Waterways Corporation has recently acquired a small manufacturing operation in British Columbia that produces one of its more popular items

Accounting

Waterways Corporation has recently acquired a small manufacturing operation in British Columbia that produces one of its more popular items. This plant will provide these units for resale in retail hardware stores in British Columbia and Alberta. Because the budget prepared by the plant was incomplete, Jordan Leigh, Waterways’ CFO, was sent to B.C. to oversee the plant’s budgeting process for the second quarter of 2017.

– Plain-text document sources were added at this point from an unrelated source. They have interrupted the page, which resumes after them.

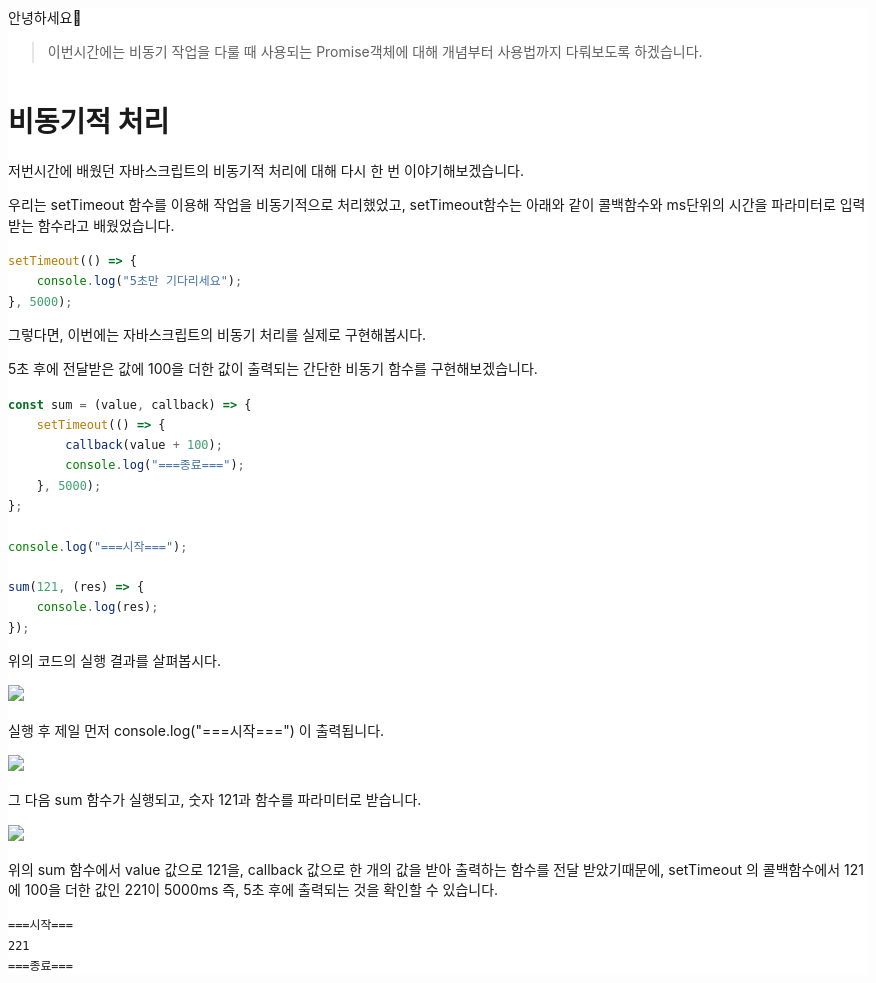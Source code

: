 안녕하세요🤗

> 이번시간에는 비동기 작업을 다룰 때 사용되는 Promise객체에 대해 개념부터 사용법까지 다뤄보도록 하겠습니다.

# 비동기적 처리

저번시간에 배웠던 자바스크립트의 비동기적 처리에 대해 다시 한 번 이야기해보겠습니다.

우리는 setTimeout 함수를 이용해 작업을 비동기적으로 처리했었고, setTimeout함수는 아래와 같이 콜백함수와 ms단위의 시간을 파라미터로 입력받는 함수라고 배웠었습니다.

```js
setTimeout(() => {
    console.log("5초만 기다리세요");
}, 5000);
```

그렇다면, 이번에는 자바스크립트의 비동기 처리를 실제로 구현해봅시다.

5초 후에 전달받은 값에 100을 더한 값이 출력되는 간단한 비동기 함수를 구현해보겠습니다.

```js
const sum = (value, callback) => {
    setTimeout(() => {
        callback(value + 100);
        console.log("===종료===");
    }, 5000);
};

console.log("===시작===");

sum(121, (res) => {
    console.log(res);
});
```

위의 코드의 실행 결과를 살펴봅시다.

![](https://velog.velcdn.com/images/hbin12212/post/198b10d0-cd85-40e3-9321-c12271c963d8/image.jpg)

실행 후 제일 먼저 console.log("===시작===") 이 출력됩니다.

![](https://velog.velcdn.com/images/hbin12212/post/7a1c8fbc-3eeb-4b5c-bfd9-0cae11809f1c/image.jpg)

그 다음 sum 함수가 실행되고, 숫자 121과 함수를 파라미터로 받습니다.

![](https://velog.velcdn.com/images/hbin12212/post/0de73b15-91ef-4573-a9e5-995102554275/image.jpg)

위의 sum 함수에서 value 값으로 121을, callback 값으로 한 개의 값을 받아 출력하는 함수를 전달 받았기때문에,
setTimeout 의 콜백함수에서 121에 100을 더한 값인 221이 5000ms 즉, 5초 후에 출력되는 것을 확인할 수 있습니다.

```
===시작===
221
===종료===
```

Jordan asked the various managers to collect the following information for preparing the second-quarter budget.

Sales    
Unit sales for February 2017   92,000
Unit sales for March 2017   104,000
Expected unit sales for April 2017   112,000
Expected unit sales for May 2017   117,000
Expected unit sales for June 2017   122,000
Expected unit sales for July 2017   137,000
Expected unit sales for August 2017   162,000
Average unit selling price   $12


Based on the experience from the home plant, Jordan has suggested that the B.C. plant keep 10% of the next month’s unit sales in ending inventory. The plant has contracts with some of the major home hardware giants, so all sales are on account; 50% of the accounts receivable is collected in the month of sale, and the balance is collected in the month after sale. This was the same collection pattern from the previous year. The new plant has no bad debts.

Direct Materials

The combined quantity of direct materials (consisting of metal, plastic and rubber) used in each unit is 1.00 kg. Metal, plastic, and rubber together amount to $1.50 per kg. Inventory of combined direct material on March 31 consisted of 11,250 kg.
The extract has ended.